2009-03-12 / Editorial

Restore the night sky over Conanicut Island

• EDITORIAL •

In 1638, Chief Conanicus decided to sell this island in the middle of Narragansett Bay to the English settlers for grazing sheep. When the chief looked upwards to the evening heavens over the island he saw a wonderful sight. The night sky was filled with twinkling stars and planets, clustered in an astronomical display we now call the Milky Way.

Of course, progress soon came to the island. Those settlers built homes and businesses and streets. They called the community Jamestown. Candles and oil lamps and cooking fires twinkled in the night.

The rest, as they say, is history.

In the 1700s, a light was constructed at Beavertail to warn mariners of the rocky shoreline. The night sky was never the same.

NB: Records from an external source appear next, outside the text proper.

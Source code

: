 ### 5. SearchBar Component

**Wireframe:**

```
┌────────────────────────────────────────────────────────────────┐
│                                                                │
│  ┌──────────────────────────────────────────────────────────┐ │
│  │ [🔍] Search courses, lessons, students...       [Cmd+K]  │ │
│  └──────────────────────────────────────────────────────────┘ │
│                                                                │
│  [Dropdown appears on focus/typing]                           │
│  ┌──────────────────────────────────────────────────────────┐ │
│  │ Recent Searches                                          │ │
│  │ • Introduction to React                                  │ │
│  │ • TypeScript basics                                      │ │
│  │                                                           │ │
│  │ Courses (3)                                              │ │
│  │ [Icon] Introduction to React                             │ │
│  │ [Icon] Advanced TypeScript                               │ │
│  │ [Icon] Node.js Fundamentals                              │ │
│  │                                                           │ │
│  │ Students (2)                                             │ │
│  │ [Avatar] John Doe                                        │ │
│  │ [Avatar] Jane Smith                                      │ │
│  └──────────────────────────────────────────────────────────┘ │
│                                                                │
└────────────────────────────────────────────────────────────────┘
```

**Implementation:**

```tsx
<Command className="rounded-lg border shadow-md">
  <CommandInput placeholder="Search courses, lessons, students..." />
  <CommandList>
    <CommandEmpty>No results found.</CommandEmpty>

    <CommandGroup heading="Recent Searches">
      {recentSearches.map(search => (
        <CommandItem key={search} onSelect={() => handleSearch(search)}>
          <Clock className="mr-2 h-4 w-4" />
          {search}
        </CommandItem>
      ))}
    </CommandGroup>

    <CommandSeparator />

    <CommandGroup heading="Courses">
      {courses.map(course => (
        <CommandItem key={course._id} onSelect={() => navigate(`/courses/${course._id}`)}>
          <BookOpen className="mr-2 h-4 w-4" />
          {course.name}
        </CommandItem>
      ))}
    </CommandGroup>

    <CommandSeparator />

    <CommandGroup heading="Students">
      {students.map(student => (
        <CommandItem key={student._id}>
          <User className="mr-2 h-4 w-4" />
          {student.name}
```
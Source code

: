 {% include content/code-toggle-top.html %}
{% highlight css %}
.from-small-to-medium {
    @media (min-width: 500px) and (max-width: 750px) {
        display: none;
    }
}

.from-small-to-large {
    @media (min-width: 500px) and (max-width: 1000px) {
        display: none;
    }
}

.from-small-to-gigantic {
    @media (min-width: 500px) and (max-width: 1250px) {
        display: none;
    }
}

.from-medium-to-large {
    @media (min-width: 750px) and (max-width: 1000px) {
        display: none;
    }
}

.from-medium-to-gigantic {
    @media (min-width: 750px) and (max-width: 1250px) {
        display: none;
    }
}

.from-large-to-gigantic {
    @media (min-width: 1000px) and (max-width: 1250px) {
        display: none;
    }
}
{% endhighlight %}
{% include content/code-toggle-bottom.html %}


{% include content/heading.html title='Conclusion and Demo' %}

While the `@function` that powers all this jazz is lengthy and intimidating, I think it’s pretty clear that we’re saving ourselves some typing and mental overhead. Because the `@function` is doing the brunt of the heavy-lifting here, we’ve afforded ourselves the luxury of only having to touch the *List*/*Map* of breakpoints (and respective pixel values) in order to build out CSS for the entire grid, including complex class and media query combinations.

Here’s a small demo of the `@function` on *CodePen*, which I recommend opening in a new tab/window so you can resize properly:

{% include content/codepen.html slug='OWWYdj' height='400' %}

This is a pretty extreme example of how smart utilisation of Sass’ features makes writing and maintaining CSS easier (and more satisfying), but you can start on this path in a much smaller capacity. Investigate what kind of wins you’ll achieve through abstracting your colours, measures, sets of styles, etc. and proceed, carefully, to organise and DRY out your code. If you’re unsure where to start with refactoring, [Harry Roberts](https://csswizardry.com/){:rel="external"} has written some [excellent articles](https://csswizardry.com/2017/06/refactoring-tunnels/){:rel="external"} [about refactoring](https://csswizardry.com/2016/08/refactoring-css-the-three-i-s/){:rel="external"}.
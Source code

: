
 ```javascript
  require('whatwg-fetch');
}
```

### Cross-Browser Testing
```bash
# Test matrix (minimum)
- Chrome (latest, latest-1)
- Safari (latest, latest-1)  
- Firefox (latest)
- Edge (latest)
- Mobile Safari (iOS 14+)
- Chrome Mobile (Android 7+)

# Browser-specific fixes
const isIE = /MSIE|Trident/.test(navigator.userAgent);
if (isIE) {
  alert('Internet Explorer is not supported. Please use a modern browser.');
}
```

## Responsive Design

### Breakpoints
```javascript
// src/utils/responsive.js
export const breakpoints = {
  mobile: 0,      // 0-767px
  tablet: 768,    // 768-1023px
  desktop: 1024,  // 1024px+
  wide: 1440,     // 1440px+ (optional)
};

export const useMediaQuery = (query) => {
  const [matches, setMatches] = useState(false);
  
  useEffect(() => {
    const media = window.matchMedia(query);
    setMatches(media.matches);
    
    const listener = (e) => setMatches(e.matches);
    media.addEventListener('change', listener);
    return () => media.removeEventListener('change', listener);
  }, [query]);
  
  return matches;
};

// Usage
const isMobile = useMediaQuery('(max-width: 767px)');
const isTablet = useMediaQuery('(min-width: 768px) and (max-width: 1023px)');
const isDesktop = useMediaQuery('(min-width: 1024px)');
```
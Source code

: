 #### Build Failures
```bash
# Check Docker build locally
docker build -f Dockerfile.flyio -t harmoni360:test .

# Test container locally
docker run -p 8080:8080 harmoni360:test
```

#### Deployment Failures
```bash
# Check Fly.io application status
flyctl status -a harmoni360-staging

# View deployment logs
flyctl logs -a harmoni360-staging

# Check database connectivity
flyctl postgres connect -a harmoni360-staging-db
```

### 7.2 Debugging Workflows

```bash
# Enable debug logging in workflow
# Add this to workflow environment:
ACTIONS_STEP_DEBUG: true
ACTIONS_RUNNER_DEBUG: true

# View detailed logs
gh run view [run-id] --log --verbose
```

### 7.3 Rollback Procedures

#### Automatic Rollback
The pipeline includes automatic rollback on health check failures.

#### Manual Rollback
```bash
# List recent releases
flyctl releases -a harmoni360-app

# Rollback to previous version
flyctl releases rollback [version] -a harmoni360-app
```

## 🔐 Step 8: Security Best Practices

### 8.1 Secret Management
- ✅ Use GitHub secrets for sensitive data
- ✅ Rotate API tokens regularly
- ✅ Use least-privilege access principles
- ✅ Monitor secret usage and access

It was nearly another 200 years before the night sky over Conanicut Island became drastically different. Electricity came to Jamestown in the early 1900s. Electricity was a wonderful thing. It powered the lights that could turn darkness into day. But the twinkling stars in the heavens above became much harder to see.

We can have too much of a good thing. We have lights everywhere. Now we talk about light pollution. We never see the true night sky over Jamestown, unless we experience a power outage.

On Saturday, March 28, at 8:30 p.m. millions of people all over the world will turn off their lights for one hour to make a statement about what is happening to our planet. The event is called Earth Hour.

Let's turn off the lights on Conanicut Island. Turn off the lights at your home and business inside and out. The Town Council should order all municipal building and street lights turned off. RITBA can flip the switch for an hour on the necklace lights gracing the Claiborne Pell Newport Bridge.

Think about the energy that will be saved worldwide in that one hour on March 28. If the weather cooperates, we might even have a good view of the Milky Way overhead.

More importantly, we might realize that we could live just as well by leaving a few of those lights turned off at night. Less light means we are consuming less energy. That would be good for the earth and would save us money to boot.